Majhauli Raj is a town and a nagar panchayat in Deoria district in the Indian state of Uttar Pradesh.

The temple of Baba Dirgheswar Nath, a deity of Shiva is nearby. It is believed to have been found and worshipped by Ashwathama, a character in the epic Mahabharata As Well This Village/City is Quite Famous For Khanquah Asadi Muradiya Known as Baba Bhola Shah's Dargaah which is located near of Choti Gandak Nadi.

History
Majhauli Raj was the seat of an eponymous Visen/Bisen Rajput feudal estate known as the Majhauli Raj, which is said to have been founded around 1100 to 1300 CE. King Vishwa Sena (Estimated Around 1000 to 1200 BCE ), one of the sole king of Malla Desh or Malla Bhumi or Malla Rastra (Later known as Malla Mahajanpada), had ruled prior to Mahajanpad Era from Kushinagar as capital of eastern Koshala. Later one of descendant of King Vishwa Sena (i.e.most probably 86th generation) King Bhim Malla went to conquer the pargana of Salempur, Uttar Pradesh and Majhauli, where he founded a fort and established the Majhauli Raj around 1100 to 1300 CE. Main Branch of this dynasty comes from a founder named Mayursharman (also known as Mayur Varman) who has been variously described as a Brahmin/Bhatt. His 8th or 9th Gen. descendant Mayur Bhatta had come from Kashi to Kushinara had children with three wives:  One Brahmin, one Suryavanshi princess of Ayodhya (name may be Suryaprabha), one more Bhumihar. His son from his Bhumihar wife named King Vira Sena (Estimated 1100 CE ) founder of Baghochia Dynasty and his descendants established Bans Gaon Estate (Dileepnagar Estate), Hathwa Raj and Tamkuhi Taj and started Bhumihar branch from him and adopt maternal side title (Malla) and gotra (vats), One son from his Suryavanshi Wife who was princess of Ayodhya whose name was King VishwaSena founder of Vishwasen Rajput dynasty or also called Visen Rajput and his descendant (probably 86th generation) King Bhim Dev stablished Majhuli Raj, One son from his Brahmin wife went on to become the ancestor of the Misra Brahmins; and the son from his Kurmi  went on to found the Salempur estate.

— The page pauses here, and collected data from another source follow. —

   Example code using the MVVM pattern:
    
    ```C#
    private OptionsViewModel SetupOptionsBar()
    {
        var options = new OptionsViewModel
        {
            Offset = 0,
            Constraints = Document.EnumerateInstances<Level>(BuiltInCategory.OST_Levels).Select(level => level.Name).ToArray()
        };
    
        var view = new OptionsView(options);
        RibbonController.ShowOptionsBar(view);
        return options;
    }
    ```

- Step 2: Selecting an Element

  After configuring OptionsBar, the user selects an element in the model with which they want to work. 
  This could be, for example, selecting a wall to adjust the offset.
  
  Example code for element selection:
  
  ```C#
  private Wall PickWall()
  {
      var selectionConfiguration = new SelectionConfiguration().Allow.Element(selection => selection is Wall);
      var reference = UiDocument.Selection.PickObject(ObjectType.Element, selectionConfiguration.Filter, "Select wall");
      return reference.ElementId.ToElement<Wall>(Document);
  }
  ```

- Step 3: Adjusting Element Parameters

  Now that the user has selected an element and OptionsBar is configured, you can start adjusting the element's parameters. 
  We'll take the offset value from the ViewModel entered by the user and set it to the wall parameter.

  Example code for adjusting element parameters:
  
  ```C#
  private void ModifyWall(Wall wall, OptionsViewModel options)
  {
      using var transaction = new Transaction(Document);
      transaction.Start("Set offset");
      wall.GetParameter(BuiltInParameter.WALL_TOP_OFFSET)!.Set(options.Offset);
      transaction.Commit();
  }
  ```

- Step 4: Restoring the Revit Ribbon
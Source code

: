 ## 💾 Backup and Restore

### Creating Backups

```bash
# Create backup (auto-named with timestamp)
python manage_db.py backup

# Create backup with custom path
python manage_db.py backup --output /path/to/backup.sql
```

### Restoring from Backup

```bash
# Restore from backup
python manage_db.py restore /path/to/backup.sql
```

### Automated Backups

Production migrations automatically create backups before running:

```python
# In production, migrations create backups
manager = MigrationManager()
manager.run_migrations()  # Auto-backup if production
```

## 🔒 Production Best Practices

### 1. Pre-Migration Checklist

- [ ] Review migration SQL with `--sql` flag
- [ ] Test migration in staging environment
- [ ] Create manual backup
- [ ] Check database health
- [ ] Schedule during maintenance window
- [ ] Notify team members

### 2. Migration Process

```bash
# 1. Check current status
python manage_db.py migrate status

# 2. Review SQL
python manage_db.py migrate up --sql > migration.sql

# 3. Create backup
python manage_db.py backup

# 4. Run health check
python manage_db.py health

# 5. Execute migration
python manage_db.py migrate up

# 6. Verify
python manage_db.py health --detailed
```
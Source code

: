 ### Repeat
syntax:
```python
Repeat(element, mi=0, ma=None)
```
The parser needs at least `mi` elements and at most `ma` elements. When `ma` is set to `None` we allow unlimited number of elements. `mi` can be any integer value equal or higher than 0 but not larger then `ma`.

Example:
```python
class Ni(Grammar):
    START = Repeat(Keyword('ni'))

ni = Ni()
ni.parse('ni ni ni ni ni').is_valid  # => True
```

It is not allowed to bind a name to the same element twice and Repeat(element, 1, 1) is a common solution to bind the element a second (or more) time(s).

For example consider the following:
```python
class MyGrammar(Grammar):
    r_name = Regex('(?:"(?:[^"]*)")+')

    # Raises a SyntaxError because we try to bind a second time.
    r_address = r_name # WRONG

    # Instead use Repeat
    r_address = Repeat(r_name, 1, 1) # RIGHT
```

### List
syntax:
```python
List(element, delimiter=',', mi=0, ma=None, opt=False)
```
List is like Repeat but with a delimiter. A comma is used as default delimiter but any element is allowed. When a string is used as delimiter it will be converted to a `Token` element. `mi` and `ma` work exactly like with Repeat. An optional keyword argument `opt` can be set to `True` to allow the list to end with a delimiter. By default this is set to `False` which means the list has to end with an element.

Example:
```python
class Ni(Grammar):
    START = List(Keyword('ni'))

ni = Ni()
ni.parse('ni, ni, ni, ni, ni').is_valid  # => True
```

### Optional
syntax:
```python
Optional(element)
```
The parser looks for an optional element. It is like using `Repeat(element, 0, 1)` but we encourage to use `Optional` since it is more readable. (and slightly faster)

As the kings of Majhauli Raj were descendants of King Vishwasen of Malla Mahajanpad, they stills put this name as a surname i.e. Vishen/Bisen short form of Vishwasen in their names. They are Rishivanshi Suryavanshi BramhaKshatriya Rajputs. Later many kings who were of Majhauli Kingdom established many estates of names Manakpur (Estate), Bhadri ,(Estate),Raja Madhav Mall (Madhuban), Kalakankar (Estate) and many more in north India.

In 1774, the raja of Majhauli, Ajit Mal, openly refused to pay revenue to the amil (collector) in Gorakhpur, crossing over into Bihar whenever the officials attempted to collect payment. He also gave refuge to the Kurmis of Pachlakh, who were openly in arms against the British East India Company. In 1777, Ajit Mal also refused to pay revenues to the British for his lands in Bihar. The British, already beleaguered by the ongoing rebellion of Fateh Sahi of the Huseypur (Hathwa) raj, were initially unwilling to go after Ajit Mal: while they charged Fateh Sahi "guilty of the atrocious crime of premeditated murder and rebellion", they held Ajit Mal guilty of "no offence". When the authorities in Gorakhpur in Oudh State asked for assistance in pursuing Ajit Mal, the British refused. However, when the Gorakhpur authorities offered to join the fight against Fateh Sahi if the British helped them capture Ajit Mal, the British quickly agreed. They were, however, unsuccessful in both measures.

Administration
The town has 13 wards. Local self-government is at the level of Nagar Panchayat and every five years, people elect their representatives for their wards. The tehsil-level administration is located at Salempur. It has its district headquarters at Deoria.

References
2. Reference taken from Books Vishen Vans Vatika by Late Khadaka Bahadur Malla, Vishen Vans Darpan (both not available in web),Genealogy of Malla kings of Majhauli Raj provided by present Royal Family of Majhauli etc.